[STORED DATA]

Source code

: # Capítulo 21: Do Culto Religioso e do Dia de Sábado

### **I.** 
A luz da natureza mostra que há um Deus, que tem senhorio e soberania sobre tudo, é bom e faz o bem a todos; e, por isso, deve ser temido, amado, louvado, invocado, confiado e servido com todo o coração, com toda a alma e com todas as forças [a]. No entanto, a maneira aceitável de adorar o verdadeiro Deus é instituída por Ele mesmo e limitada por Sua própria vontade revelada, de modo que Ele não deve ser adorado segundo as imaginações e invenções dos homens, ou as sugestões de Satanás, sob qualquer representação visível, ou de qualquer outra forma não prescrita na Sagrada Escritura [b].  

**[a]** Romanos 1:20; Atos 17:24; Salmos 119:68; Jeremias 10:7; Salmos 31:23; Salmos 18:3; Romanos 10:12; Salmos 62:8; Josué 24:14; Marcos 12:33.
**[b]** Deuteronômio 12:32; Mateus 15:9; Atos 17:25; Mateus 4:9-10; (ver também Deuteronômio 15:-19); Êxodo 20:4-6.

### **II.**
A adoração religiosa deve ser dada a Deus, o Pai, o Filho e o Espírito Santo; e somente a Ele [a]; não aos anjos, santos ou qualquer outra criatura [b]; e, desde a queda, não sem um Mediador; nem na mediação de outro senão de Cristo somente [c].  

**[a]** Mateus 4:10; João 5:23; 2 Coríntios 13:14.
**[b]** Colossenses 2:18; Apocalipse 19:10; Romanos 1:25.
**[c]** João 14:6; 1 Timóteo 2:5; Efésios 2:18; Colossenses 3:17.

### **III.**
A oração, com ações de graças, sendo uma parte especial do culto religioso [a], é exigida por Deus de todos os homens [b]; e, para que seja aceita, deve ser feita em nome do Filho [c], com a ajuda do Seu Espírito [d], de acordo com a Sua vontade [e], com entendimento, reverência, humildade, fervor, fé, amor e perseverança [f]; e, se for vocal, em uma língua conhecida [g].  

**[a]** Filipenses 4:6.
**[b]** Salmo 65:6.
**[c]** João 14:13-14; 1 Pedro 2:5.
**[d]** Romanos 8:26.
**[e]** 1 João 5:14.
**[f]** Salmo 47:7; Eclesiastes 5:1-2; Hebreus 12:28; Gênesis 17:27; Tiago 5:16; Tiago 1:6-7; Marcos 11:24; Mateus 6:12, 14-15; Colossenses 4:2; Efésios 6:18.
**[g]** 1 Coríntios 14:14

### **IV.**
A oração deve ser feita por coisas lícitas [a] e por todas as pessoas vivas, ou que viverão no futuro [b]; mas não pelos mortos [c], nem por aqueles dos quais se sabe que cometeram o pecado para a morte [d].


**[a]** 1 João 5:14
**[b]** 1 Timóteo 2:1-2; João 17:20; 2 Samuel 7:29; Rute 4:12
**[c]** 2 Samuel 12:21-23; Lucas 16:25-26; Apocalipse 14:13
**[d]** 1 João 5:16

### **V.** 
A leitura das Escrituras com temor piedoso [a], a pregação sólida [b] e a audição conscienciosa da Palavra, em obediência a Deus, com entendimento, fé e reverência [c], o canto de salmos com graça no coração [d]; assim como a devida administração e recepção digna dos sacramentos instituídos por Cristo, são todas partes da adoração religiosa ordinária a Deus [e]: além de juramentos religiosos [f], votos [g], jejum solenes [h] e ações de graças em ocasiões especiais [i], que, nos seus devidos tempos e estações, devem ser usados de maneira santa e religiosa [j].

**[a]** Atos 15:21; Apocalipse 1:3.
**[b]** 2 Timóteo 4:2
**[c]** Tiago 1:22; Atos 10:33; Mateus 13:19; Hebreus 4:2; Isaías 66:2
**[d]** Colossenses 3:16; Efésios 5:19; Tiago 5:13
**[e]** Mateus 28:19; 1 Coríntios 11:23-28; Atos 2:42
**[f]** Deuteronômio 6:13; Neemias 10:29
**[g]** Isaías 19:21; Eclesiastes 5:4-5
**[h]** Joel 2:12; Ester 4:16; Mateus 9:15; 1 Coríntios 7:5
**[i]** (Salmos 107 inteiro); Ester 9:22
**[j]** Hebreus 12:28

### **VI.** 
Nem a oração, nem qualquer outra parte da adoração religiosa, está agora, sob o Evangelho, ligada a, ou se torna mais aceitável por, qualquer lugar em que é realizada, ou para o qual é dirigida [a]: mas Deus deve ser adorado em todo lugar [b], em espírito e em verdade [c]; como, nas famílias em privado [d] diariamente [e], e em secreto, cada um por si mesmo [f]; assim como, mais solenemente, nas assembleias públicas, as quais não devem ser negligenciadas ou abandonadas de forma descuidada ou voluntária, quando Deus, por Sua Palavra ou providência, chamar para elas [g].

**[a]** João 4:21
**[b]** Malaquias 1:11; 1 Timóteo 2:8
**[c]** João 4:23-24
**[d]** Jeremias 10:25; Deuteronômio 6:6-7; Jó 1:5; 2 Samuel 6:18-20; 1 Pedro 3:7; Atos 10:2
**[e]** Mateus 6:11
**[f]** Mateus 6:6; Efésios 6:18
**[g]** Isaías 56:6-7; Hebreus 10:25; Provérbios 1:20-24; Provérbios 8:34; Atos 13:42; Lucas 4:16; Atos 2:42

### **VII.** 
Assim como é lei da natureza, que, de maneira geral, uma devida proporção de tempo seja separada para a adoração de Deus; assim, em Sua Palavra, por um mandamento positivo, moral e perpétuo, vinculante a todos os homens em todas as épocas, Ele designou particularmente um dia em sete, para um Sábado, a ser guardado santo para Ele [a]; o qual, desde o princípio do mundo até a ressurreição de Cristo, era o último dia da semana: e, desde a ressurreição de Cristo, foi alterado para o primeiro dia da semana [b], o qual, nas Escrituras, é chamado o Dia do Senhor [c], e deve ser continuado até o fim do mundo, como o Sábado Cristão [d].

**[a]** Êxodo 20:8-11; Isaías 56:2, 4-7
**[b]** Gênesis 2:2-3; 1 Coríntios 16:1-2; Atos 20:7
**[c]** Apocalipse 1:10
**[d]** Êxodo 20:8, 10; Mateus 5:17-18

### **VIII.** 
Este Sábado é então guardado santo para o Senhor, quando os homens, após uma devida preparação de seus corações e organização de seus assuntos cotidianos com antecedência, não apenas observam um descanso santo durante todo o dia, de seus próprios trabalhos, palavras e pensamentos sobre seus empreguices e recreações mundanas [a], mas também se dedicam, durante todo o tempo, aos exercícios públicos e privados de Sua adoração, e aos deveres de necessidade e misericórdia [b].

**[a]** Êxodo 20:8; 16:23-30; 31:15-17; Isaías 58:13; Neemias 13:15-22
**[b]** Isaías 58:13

[PROBLEM] Report each line of the data in which "quais" occurs.

[RESPONSE]
A oração deve ser feita por coisas lícitas [a] e por todas as pessoas vivas, ou que viverão no futuro [b]; mas não pelos mortos [c], nem por aqueles dos quais se sabe que cometeram o pecado para a morte [d].
Nem a oração, nem qualquer outra parte da adoração religiosa, está agora, sob o Evangelho, ligada a, ou se torna mais aceitável por, qualquer lugar em que é realizada, ou para o qual é dirigida [a]: mas Deus deve ser adorado em todo lugar [b], em espírito e em verdade [c]; como, nas famílias em privado [d] diariamente [e], e em secreto, cada um por si mesmo [f]; assim como, mais solenemente, nas assembleias públicas, as quais não devem ser negligenciadas ou abandonadas de forma descuidada ou voluntária, quando Deus, por Sua Palavra ou providência, chamar para elas [g].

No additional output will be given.